In this case, the patient was infected with H1N1 virus few days after loosening the protective in-hospital isolation, while allowed him to stay at home overnight. None of our other patients or the treating staff had flu symptoms or positive H1N1 nasal swabs at that time. Recently, the protective isolation policy that was the standard of care in all transplant units was questioned.[5] However, at times of new influenza epidemic with a potential high-level incidence of fatal complications for our patients, adhering to strict isolation policy is strongly recommended.
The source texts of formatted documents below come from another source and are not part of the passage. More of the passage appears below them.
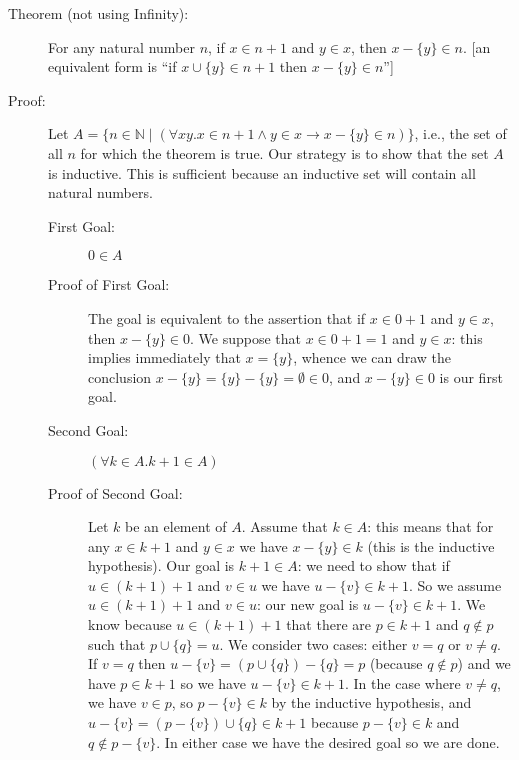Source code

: \documentclass[12pt]{book}
\begin{document}
\begin{description}

\item[Theorem (not using Infinity):] For any natural number $n$, if $x
\in n+1$ and $y \in x$, then $x-\{y\} \in n$.  [an equivalent form is
``if $x \cup \{y\} \in n+1$ then $x-\{y\} \in n$'']

\item[Proof:] Let $A = \{n \in {\mathbb N}\mid (\forall xy.x\in n+1
\wedge y \in x \rightarrow x-\{y\} \in n)\}$, i.e., the set of all $n$
for which the theorem is true.  Our strategy is to show that the set
$A$ is inductive.  This is sufficient because an inductive set will
contain all natural numbers.

\begin{description}

\item[First Goal:]  $0 \in A$

\item[Proof of First Goal:]

The goal is equivalent to the assertion that if $x \in 0+1$ and $y \in
x$, then $x-\{y\} \in 0$.  We suppose that $x \in 0+1 = 1$ and $y \in
x$: this implies immediately that $x=\{y\}$, whence we can draw the
conclusion $x-\{y\} = \{y\}-\{y\} = \emptyset \in 0$, and $x-\{y\} \in
0$ is our first goal.

\item[Second Goal:]  $(\forall k \in A.k+1 \in A)$

\item[Proof of Second Goal:]

Let $k$ be an element of $A$.  Assume that $k \in A$: this means that
for any $x \in k+1$ and $y \in x$ we have $x-\{y\} \in k$ (this is the
inductive hypothesis).  Our goal is $k+1 \in A$: we need to show that
if $u\in (k+1)+1$ and $v \in u$ we have $u-\{v\} \in k+1$.  So we
assume $u \in (k+1)+1$ and $v \in u$: our new goal is $u - \{v\} \in
k+1$.  We know because $u \in (k+1)+1$ that there are $p \in k+1$ and
$q \not\in p$ such that $p \cup \{q\} = u$.  We consider two cases:
either $v=q$ or $v \neq q$.  If $v=q$ then $u-\{v\} = (p \cup
\{q\})-\{q\} = p$ (because $q \not\in p$) and we have $p \in k+1$ so we
have $u -\{v\} \in k+1$.  In the case where $v \neq q$, we have $v \in
p$, so $p -\{v\} \in k$ by the inductive hypothesis, and $u-\{v\} =
(p-\{v\}) \cup \{q\} \in k+1$ because $p-\{v\} \in k$ and $q \not\in
p-\{v\}$.  In either case we have the desired goal so we are done.


\end{description}
\end{description}
\end{document}
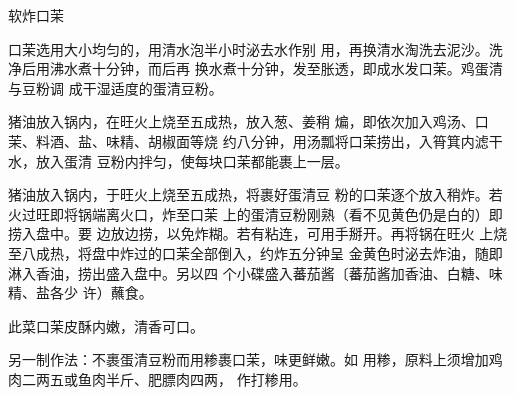 \begin{recipe}{软炸口茉}

\ingredients



\cooking

\step 口茉选用大小均匀的，用清水泡半小时泌去水作别 用，再换清水淘洗去泥沙。洗净后用沸水煮十分钟，而后再 换水煮十分钟，发至胀透，即成水发口茉。鸡蛋清与豆粉调 成干湿适度的蛋清豆粉。

\step 猪油放入锅内，在旺火上烧至五成热，放入葱、姜稍 煸，即依次加入鸡汤、口茉、料酒、盐、味精、胡椒面等烧 约八分钟，用汤瓢将口茉捞出，入筲箕内滤干水，放入蛋清 豆粉内拌匀，使每块口茉都能裹上一层。

\step 猪油放入锅内，于旺火上烧至五成热，将裹好蛋清豆 粉的口茉逐个放入稍炸。若火过旺即将锅端离火口，炸至口茉 上的蛋清豆粉刚熟（看不见黄色仍是白的）即捞入盘中。要 边放边捞，以免炸糊。若有粘连，可用手掰开。再将锅在旺火 上烧至八成热，将盘中炸过的口茉全部倒入，约炸五分钟呈 金黄色时泌去炸油，随即淋入香油，捞出盛入盘中。另以四 个小碟盛入蕃茄酱〔蕃茄酱加香油、白糖、味精、盐各少 许）蘸食。

\notes

此菜口茉皮酥内嫩，清香可口。

另一制作法：不裹蛋清豆粉而用糁裹口茉，味更鲜嫩。如 用糁，原料上须增加鸡肉二两五或鱼肉半斤、肥膘肉四两， 作打糁用。

\end{recipe}

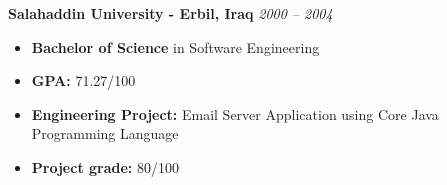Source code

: \documentclass[11pt,a4paper]{article}
\begin{document}
\begin{list}{}{
  \setlength{\leftmargin}{0pt}
  \setlength{\labelwidth}{0pt}
  \setlength{\itemindent}{0pt}
  \setlength{\parsep}{0pt}
  \setlength{\itemsep}{1em} %
}
\item \textcolor{RedViolet}{\textbf{Salahaddin University - Erbil, Iraq}  \hfill \textit{2000 – 2004}} \vspace{0.5em}
      \begin{itemize}
          \item \textbf{Bachelor of Science} in Software Engineering
          \item \textbf{GPA:} 71.27/100
          \item \textbf{Engineering Project:} Email Server Application using Core Java Programming Language
          \item \textbf{Project grade:}  80/100 \\
      \end{itemize}
      
\end{list}
\end{document}
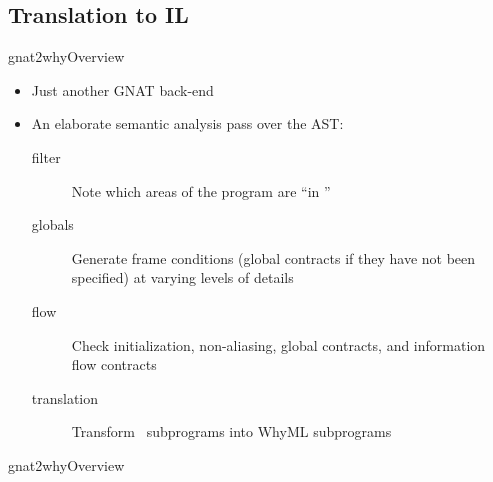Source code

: \documentclass{beamer}
\begin{document}
\subsection{Translation to IL}
\begin{frame}{gnat2why}{Overview}
  \begin{itemize}
  \item Just another GNAT back-end
  \item An elaborate semantic analysis pass over the AST:
    \begin{description}
    \item[filter] Note which areas of the program are ``in \spark''
    \item[globals] Generate frame conditions (global contracts if they
      have not been specified) at varying levels of details
    \item[flow] Check initialization, non-aliasing, global contracts,
      and information flow contracts
    \item[translation] Transform \spark\ subprograms into WhyML
      subprograms
    \end{description}
  \end{itemize}
\end{frame}

\begin{frame}{gnat2why}{Overview}
  \begin{center}
  \end{center}
\end{frame}
\end{document}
Influenza might have devastating consequences in HSCT patients. The case fatality rate among allogeneic HSCT from 37 centers over three seasons of influenza was 24% (13 of 55).[6] It is still too early to appreciate the consequences of infection with H1N1 strain, specifically on HSCT patients, but based on current data, patients at risk are prone to a broad range of severe complications including secondary bacterial pneumonia with or without sepsis, neurologic complications (encephalitis, post-infection encephalopathy, febrile seizures and status epilepticus), cardiac (pericarditis, myocarditis) and toxic shock syndrome. Our patient suffered from respiratory failure secondary to acute respiratory distress syndrome. He then developed an encephalitis-like state and finally died of multi-organ failure, secondary to Klebsiella pneumoniae sepsis. To the best of our knowledge, this is the first reported allogeneic transplant recipient who died of documented H1N1 influenza infection. This case illustrates the importance of preventive isolation measures, including droplet isolation, to avoid exposure to the influenza virus, such as the current H1N1 pandemic. In addition, patients who are candidates for HSCT should definitely be at top priority for receiving H1N1 influenza vaccines.